→ Assigned task: Copy out exactly the lines spanning the line with "Compared to Contemporary" to the line with "The results of the", inclusive, from the data underneath, with no pictures.

Record extracts Start Marker

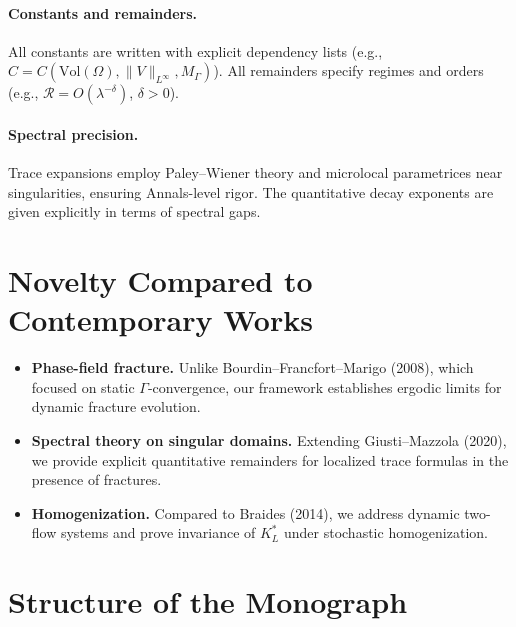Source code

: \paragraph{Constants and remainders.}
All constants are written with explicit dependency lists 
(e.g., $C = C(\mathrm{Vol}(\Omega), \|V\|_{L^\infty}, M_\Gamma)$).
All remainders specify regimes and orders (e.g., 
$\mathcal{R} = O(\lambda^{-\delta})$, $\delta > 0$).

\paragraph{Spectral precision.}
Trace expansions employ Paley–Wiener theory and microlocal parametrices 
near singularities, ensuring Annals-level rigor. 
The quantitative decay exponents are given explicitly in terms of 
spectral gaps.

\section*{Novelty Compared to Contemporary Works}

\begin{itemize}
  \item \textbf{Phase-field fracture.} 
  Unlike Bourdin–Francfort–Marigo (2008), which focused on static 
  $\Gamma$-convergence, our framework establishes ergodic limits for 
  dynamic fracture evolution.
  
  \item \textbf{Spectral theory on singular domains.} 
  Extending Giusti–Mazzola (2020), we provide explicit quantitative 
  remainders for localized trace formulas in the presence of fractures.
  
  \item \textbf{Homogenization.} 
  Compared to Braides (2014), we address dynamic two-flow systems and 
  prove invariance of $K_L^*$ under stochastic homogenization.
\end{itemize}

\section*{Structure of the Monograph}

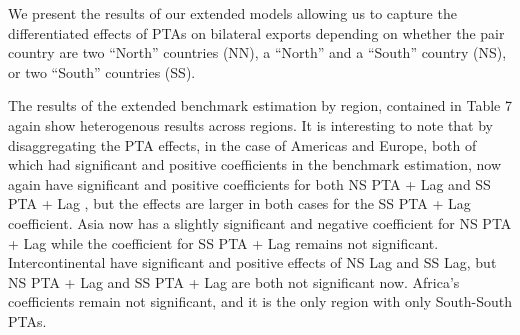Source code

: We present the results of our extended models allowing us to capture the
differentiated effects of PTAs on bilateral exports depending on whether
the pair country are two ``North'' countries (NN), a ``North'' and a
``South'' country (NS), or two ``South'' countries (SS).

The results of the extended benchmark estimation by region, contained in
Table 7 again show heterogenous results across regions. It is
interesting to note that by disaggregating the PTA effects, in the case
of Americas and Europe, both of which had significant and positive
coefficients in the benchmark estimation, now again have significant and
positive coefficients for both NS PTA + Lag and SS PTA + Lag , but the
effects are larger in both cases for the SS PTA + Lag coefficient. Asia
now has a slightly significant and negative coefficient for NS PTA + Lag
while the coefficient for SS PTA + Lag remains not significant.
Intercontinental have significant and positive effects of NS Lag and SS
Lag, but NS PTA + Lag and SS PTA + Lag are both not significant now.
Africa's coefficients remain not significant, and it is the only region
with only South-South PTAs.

Record extracts End Marker
Record extracts Start Marker

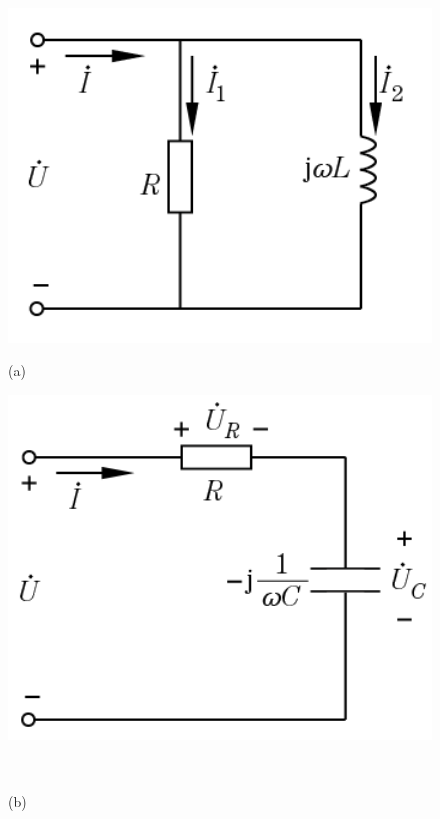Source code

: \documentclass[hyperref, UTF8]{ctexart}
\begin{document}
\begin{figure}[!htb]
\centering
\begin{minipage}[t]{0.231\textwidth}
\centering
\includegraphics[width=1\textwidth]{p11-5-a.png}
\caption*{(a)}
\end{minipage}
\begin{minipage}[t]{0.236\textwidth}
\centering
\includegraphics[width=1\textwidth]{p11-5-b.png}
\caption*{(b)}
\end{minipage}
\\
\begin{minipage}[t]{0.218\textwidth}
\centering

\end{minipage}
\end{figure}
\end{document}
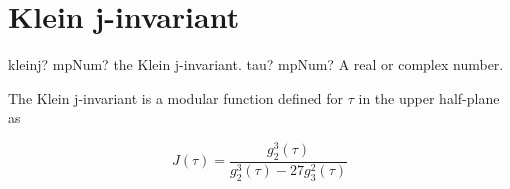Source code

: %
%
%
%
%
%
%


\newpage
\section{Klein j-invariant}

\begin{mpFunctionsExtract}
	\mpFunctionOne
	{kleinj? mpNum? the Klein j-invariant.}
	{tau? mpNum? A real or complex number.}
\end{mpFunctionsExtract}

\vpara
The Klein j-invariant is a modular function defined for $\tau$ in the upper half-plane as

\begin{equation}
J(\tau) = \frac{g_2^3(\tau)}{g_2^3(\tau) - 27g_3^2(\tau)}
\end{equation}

Record extracts End Marker
Record extracts Start Marker

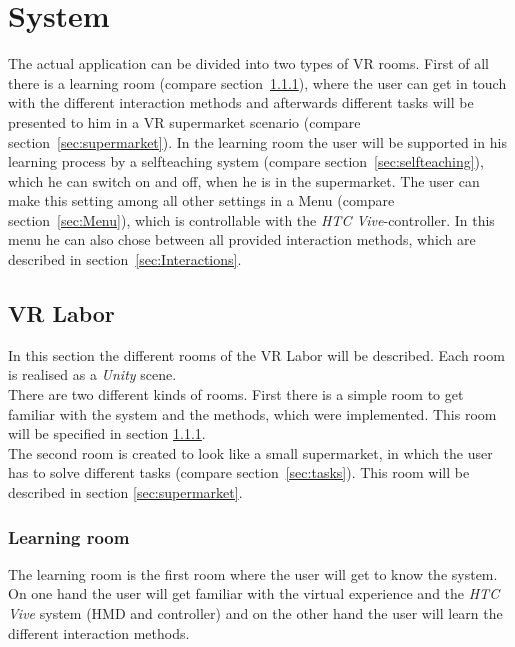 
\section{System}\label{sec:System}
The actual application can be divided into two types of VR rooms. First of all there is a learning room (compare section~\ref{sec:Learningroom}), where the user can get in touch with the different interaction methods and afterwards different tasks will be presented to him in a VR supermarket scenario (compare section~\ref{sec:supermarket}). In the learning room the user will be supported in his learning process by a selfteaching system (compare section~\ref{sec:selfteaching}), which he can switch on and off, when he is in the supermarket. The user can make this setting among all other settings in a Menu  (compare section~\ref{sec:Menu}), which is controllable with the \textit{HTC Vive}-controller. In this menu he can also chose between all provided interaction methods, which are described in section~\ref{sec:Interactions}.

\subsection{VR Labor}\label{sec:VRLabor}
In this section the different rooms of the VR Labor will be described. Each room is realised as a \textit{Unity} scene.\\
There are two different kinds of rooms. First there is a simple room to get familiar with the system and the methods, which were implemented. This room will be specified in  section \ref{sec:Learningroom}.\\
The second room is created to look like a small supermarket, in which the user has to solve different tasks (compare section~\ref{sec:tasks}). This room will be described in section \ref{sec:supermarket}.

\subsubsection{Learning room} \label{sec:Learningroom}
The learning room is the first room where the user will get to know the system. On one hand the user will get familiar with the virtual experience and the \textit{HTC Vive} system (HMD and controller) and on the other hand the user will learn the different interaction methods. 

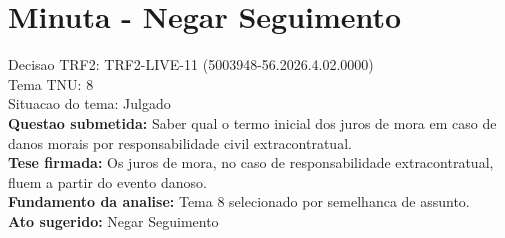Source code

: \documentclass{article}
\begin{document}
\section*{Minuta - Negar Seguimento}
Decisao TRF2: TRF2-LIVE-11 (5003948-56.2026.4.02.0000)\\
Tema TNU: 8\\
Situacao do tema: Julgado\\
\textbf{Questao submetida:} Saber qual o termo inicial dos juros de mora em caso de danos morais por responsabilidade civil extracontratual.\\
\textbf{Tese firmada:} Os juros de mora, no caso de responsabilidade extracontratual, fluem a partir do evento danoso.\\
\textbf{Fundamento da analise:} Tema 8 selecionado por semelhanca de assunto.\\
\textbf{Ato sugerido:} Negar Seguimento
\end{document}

Record extracts End Marker

→ Result of the exercise:
\section*{Novelty Compared to Contemporary Works}

\begin{itemize}
  \item \textbf{Phase-field fracture.} 
  Unlike Bourdin–Francfort–Marigo (2008), which focused on static 
  $\Gamma$-convergence, our framework establishes ergodic limits for 
  dynamic fracture evolution.
  
  \item \textbf{Spectral theory on singular domains.} 
  Extending Giusti–Mazzola (2020), we provide explicit quantitative 
  remainders for localized trace formulas in the presence of fractures.
  
  \item \textbf{Homogenization.} 
  Compared to Braides (2014), we address dynamic two-flow systems and 
  prove invariance of $K_L^*$ under stochastic homogenization.
\end{itemize}

\section*{Structure of the Monograph}

Source code

: We present the results of our extended models allowing us to capture the
differentiated effects of PTAs on bilateral exports depending on whether
the pair country are two ``North'' countries (NN), a ``North'' and a
``South'' country (NS), or two ``South'' countries (SS).

The results of the extended benchmark estimation by region, contained in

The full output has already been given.